A mural near the site of COP26, the 26th Conference of Parties to the U.N. Framework Convention on Climate Change.
Jeff J Mitchell/Getty Images

Rachel Kyte, Tufts University

Glasgow sits proudly on the banks of the river Clyde, once the heart of Scotland’s industrial glory and now a launchpad for its green energy transition. It’s a fitting host for the United Nations’ climate conference, COP26, where world leaders will be discussing how their countries will reduce the greenhouse gas emissions that are driving climate change.

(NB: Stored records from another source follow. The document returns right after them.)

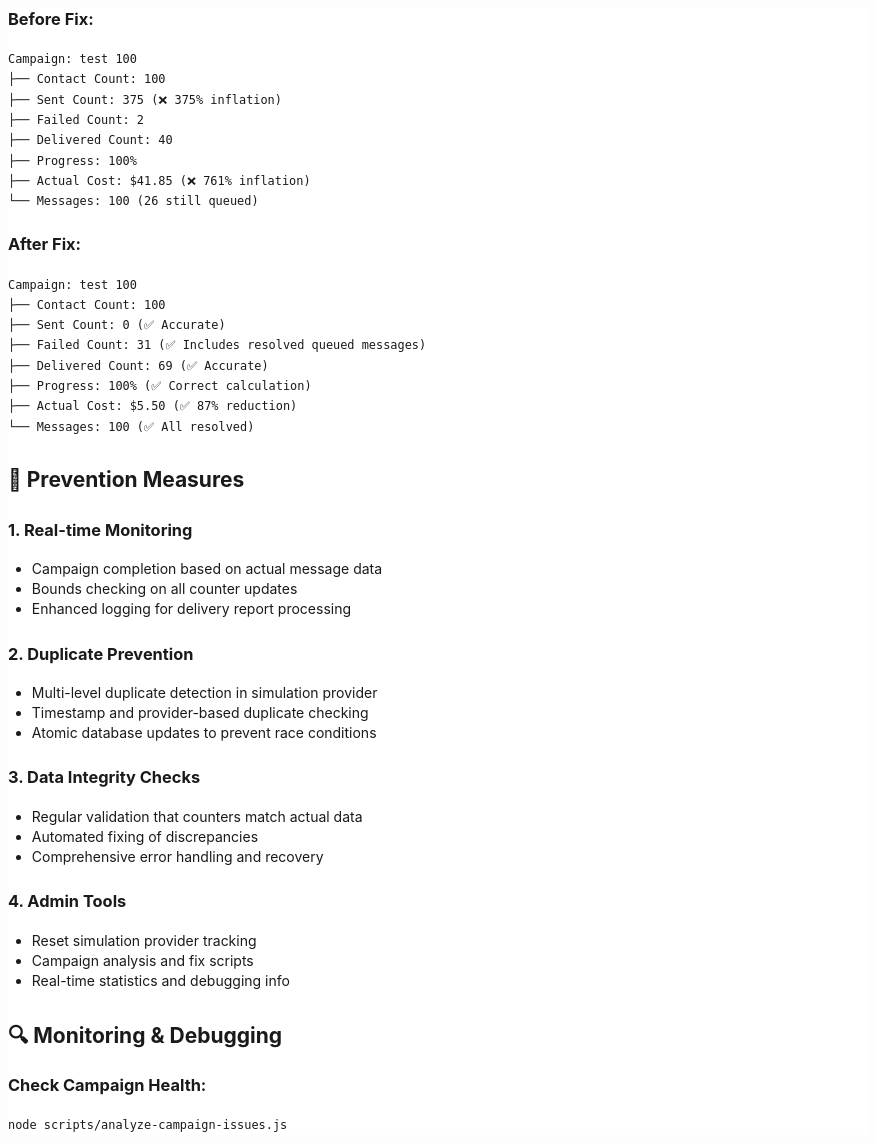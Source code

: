 ### Before Fix:
```
Campaign: test 100
├── Contact Count: 100
├── Sent Count: 375 (❌ 375% inflation)
├── Failed Count: 2
├── Delivered Count: 40
├── Progress: 100%
├── Actual Cost: $41.85 (❌ 761% inflation)
└── Messages: 100 (26 still queued)
```

### After Fix:
```
Campaign: test 100
├── Contact Count: 100
├── Sent Count: 0 (✅ Accurate)
├── Failed Count: 31 (✅ Includes resolved queued messages)
├── Delivered Count: 69 (✅ Accurate)
├── Progress: 100% (✅ Correct calculation)
├── Actual Cost: $5.50 (✅ 87% reduction)
└── Messages: 100 (✅ All resolved)
```

## 🚀 Prevention Measures

### 1. **Real-time Monitoring**
- Campaign completion based on actual message data
- Bounds checking on all counter updates
- Enhanced logging for delivery report processing

### 2. **Duplicate Prevention**
- Multi-level duplicate detection in simulation provider
- Timestamp and provider-based duplicate checking
- Atomic database updates to prevent race conditions

### 3. **Data Integrity Checks**
- Regular validation that counters match actual data
- Automated fixing of discrepancies
- Comprehensive error handling and recovery

### 4. **Admin Tools**
- Reset simulation provider tracking
- Campaign analysis and fix scripts
- Real-time statistics and debugging info

## 🔍 Monitoring & Debugging

### Check Campaign Health:
```bash
node scripts/analyze-campaign-issues.js
```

I’ve been involved in climate negotiations for several years as a former senior U.N. official and will be in Glasgow for the talks starting Oct. 31, 2021. As negotiations get underway, here’s what to watch for.

Ambition

At the Paris climate conference in 2015, countries agreed to work to keep global warming well below 2 degrees Celsius (3.6 Fahrenheit), aiming for 1.5 C (2.7 F). If COP21 in Paris was the agreement on a destination, COP26 is the review of itineraries and course adjustments.

The bad news is that countries aren’t on track. They were required this year to submit new action plans – known as national determined contributions, or NDCs. The U.N.’s latest tally of all the revised plans submitted in advance of the Glasgow summit puts the world on a trajectory to warm 2.7 C (4.86 F), well into dangerous levels of climate change, by the end of this century.

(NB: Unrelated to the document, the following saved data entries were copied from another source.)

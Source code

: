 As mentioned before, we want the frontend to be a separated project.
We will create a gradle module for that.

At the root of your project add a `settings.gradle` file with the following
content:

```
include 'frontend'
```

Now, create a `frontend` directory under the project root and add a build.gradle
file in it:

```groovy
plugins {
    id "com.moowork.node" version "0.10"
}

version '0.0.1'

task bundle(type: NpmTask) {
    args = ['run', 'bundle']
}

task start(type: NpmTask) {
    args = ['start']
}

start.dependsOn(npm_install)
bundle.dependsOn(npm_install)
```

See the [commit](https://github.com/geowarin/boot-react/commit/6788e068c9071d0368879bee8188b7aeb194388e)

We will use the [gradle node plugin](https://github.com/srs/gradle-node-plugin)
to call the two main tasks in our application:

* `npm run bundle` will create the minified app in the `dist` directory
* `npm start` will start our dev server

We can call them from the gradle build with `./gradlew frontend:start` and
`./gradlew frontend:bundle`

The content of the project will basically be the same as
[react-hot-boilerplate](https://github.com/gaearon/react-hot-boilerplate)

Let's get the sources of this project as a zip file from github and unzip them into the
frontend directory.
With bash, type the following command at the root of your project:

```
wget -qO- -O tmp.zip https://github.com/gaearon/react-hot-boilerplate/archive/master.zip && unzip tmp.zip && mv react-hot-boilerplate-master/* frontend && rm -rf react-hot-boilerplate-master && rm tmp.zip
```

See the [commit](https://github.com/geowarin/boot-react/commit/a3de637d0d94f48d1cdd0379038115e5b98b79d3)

Chart showing emissions trajectories
The U.N. Environment Programme’s Emissions Gap Report, released Oct. 26, 2021, shows the national pledges so far fall well short of the Paris Agreement goals.
UNEP

All eyes are on the G-20, a group of leading world economies that together account for almost 80% of global emissions. Their annual summit takes place in Rome on Oct. 30-31, immediately before COP26 begins.

Some key G-20 countries have not submitted their updated plans yet, including India. Brazil, Mexico, Australia and Russia have filed plans that are not in line with the Paris Agreement.

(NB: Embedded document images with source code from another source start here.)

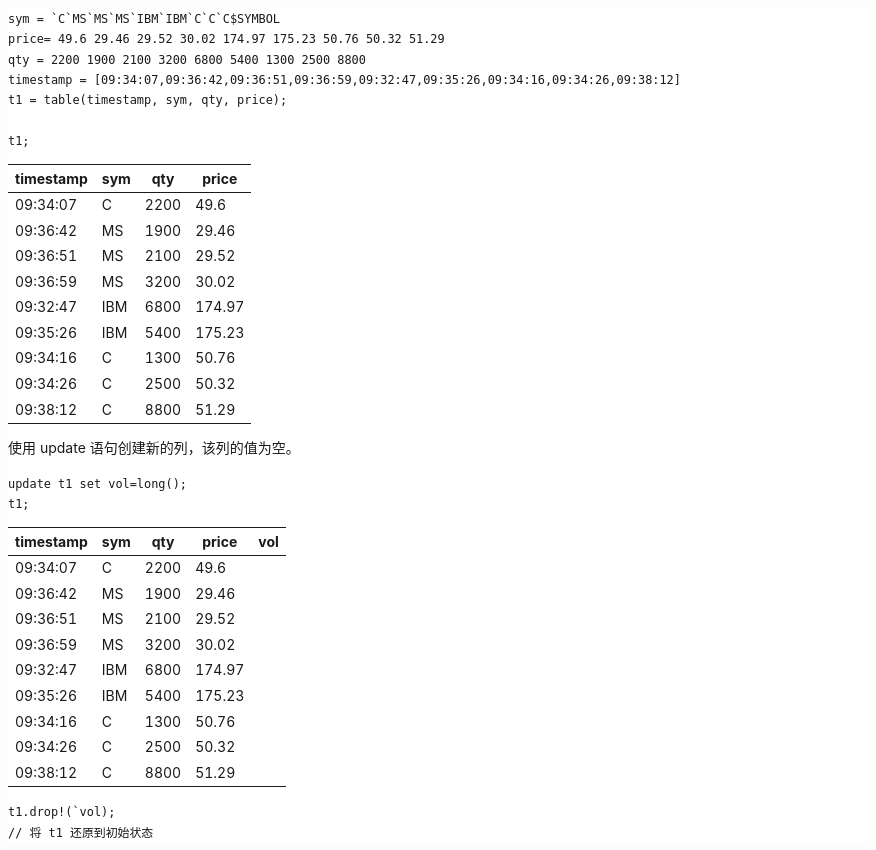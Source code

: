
 ```
sym = `C`MS`MS`MS`IBM`IBM`C`C`C$SYMBOL
price= 49.6 29.46 29.52 30.02 174.97 175.23 50.76 50.32 51.29
qty = 2200 1900 2100 3200 6800 5400 1300 2500 8800
timestamp = [09:34:07,09:36:42,09:36:51,09:36:59,09:32:47,09:35:26,09:34:16,09:34:26,09:38:12]
t1 = table(timestamp, sym, qty, price);

t1;
```

| timestamp | sym | qty | price |
| --- | --- | --- | --- |
| 09:34:07 | C | 2200 | 49.6 |
| 09:36:42 | MS | 1900 | 29.46 |
| 09:36:51 | MS | 2100 | 29.52 |
| 09:36:59 | MS | 3200 | 30.02 |
| 09:32:47 | IBM | 6800 | 174.97 |
| 09:35:26 | IBM | 5400 | 175.23 |
| 09:34:16 | C | 1300 | 50.76 |
| 09:34:26 | C | 2500 | 50.32 |
| 09:38:12 | C | 8800 | 51.29 |

使用 update 语句创建新的列，该列的值为空。

```
update t1 set vol=long();
t1;
```

| timestamp | sym | qty | price | vol |
| --- | --- | --- | --- | --- |
| 09:34:07 | C | 2200 | 49.6 |  |
| 09:36:42 | MS | 1900 | 29.46 |  |
| 09:36:51 | MS | 2100 | 29.52 |  |
| 09:36:59 | MS | 3200 | 30.02 |  |
| 09:32:47 | IBM | 6800 | 174.97 |  |
| 09:35:26 | IBM | 5400 | 175.23 |  |
| 09:34:16 | C | 1300 | 50.76 |  |
| 09:34:26 | C | 2500 | 50.32 |  |
| 09:38:12 | C | 8800 | 51.29 |  |

```
t1.drop!(`vol);
// 将 t1 还原到初始状态
```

Details of how China will achieve its climate goals are now emerging, and the world is poring over them to see how China will strengthen its 2030 emissions reduction target, which currently involves cutting emissions 65% per unit of gross domestic product, moving up the date when the country’s emissions growth will peak, and setting industrial production targets for other greenhouse gases, such as methane.

A delicate dance between the United States and China, and deft diplomacy by France, was critical to reaching the Paris climate agreement in 2015. Six years later, a growing rivalry threatens to spiral down what had been a race to the top.

Meanwhile the world’s eyes are on the United States. Opposition from two Democratic senators, Joe Manchin of West Virginia and Kyrsten Sinema of Arizona, appears likely to force the Biden administration to scrap a plan that would have incentivized utilities to switch to cleaner power sources faster. If their planetary brinksmanship guts that key part of President Joe Biden’s Plan A for how the U.S. will reach its 2030 emissions targets, the world will want to see details of Plans B, C or D in Glasgow.

Carbon markets

One leftover task from the Paris conference is to set rules for carbon markets, particularly how countries can trade carbon credits with each other, or between a country and a private company.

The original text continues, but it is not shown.